En octobre dernier, Gilles Surprenant a aussi désigné Garnier Construction comme une des dix entreprises de construction impliquées dans un système de collusion à la Ville de Montréal entre 2000 et 2008. M. Suprenant a révélé avoir reçu quelque 700 000 $ en pots-de-vin de la part des membres de ce cartel, dont 102 500 $ de Giuseppe Borsellino.

Luc Leclerc, qui a longtemps été ingénieur chargé de la surveillance des chantiers à la Ville de Montréal, a aussi dit qu'il recevait de l'argent de Giuseppe Borsellino, en échange de l'approbations de faux extras. Il dit avoir déjà reçu 25 000 $ en argent comptant de ses mains.

De son côté, Michel Leclerc de Terramex a expliqué avoir découvert la réalité de la collusion à Montréal au contact de Giuseppe Borsellino, à la fin des années 1990. Ce dernier lui avait alors, à deux reprises, demandé de se « tasser » pour des contrats lancés par la Ville de Montréal en 1997.

À la première occasion, a-t-il dit, Giuseppe Borsellino lui a offert 50 000 $ pour qu'il se retire d'une soumission qu'il avait remportée. Michel Leclerc a raconté que quelques jours après avoir refusé l'offre, M. Borsellino et un autre homme l'avaient intercepté dans son camion pour insister de nouveau, mais en vain. « Il y a eu un petit peu d'intimidation », a-t-il dit.

« Dans les jours qui ont suivi cette rencontre-là, on a eu un appel à la bombe au bureau, et puis on a eu de l'équipement qui a été volé et endommagé. J'en ai déduit que c'était peut-être en rapport avec cet événement-là », a conclu Michel Leclerc.

Michel Lalonde a aussi déclaré la semaine dernière qu'il avait déjà autorisé de faux extras réclamés par Garnier Construction. Génius recevait 25 % de ces sommes volées aux contribuables en argent comptant, a-t-il dit, ce qui lui permettait de faire du financement politique illégal.

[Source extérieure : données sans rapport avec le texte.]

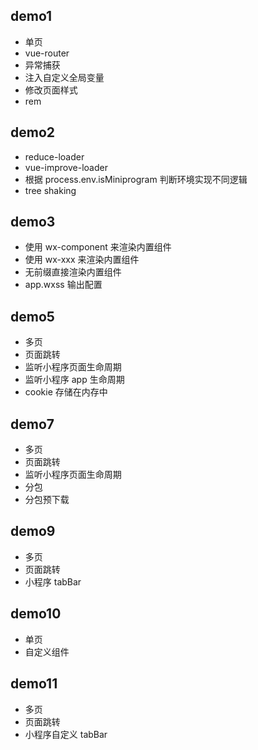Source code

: ## demo1

* 单页
* vue-router
* 异常捕获
* 注入自定义全局变量
* 修改页面样式
* rem

## demo2

* reduce-loader
* vue-improve-loader
* 根据 process.env.isMiniprogram 判断环境实现不同逻辑
* tree shaking

## demo3

* 使用 wx-component 来渲染内置组件
* 使用 wx-xxx 来渲染内置组件
* 无前缀直接渲染内置组件
* app.wxss 输出配置

## demo5

* 多页
* 页面跳转
* 监听小程序页面生命周期
* 监听小程序 app 生命周期
* cookie 存储在内存中

## demo7

* 多页
* 页面跳转
* 监听小程序页面生命周期
* 分包
* 分包预下载

## demo9

* 多页
* 页面跳转
* 小程序 tabBar

## demo10

* 单页
* 自定义组件

## demo11

* 多页
* 页面跳转
* 小程序自定义 tabBar

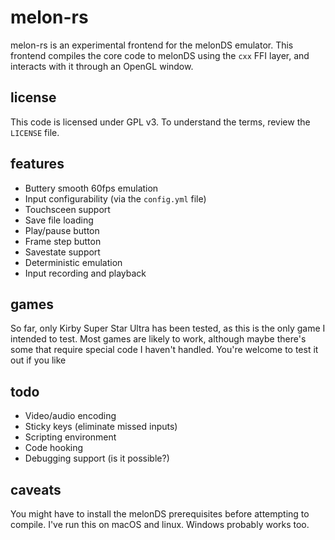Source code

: # melon-rs

melon-rs is an experimental frontend for the melonDS emulator. This frontend compiles the core code to melonDS using the `cxx` FFI layer, and interacts with it through an OpenGL window.

## license

This code is licensed under GPL v3. To understand the terms, review the `LICENSE` file.

## features

- Buttery smooth 60fps emulation
- Input configurability (via the `config.yml` file)
- Touchsceen support
- Save file loading
- Play/pause button
- Frame step button
- Savestate support
- Deterministic emulation
- Input recording and playback

## games

So far, only Kirby Super Star Ultra has been tested, as this is the only game I intended to test. Most games are likely to work, although maybe there's some that require special code I haven't handled. You're welcome to test it out if you like

## todo

- Video/audio encoding
- Sticky keys (eliminate missed inputs)
- Scripting environment
- Code hooking
- Debugging support (is it possible?)

## caveats

You might have to install the melonDS prerequisites before attempting to compile. I've run this on macOS and linux. Windows probably works too.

Son nom était aussi ressorti lorsqu'il a été révélé que l'ex-grand patron des travaux publics à la Ville de Montréal, Robert Marcil, avait remis sa démission en juin 2009 après avoir été interrogé par des enquêteurs de la Ville au sujet d'un voyage en Italie en sa compagnie. Jocelyn Dupuis était également du voyage.

Aucun de ces sujets n'a été abordé par le procureur Tremblay lundi après-midi.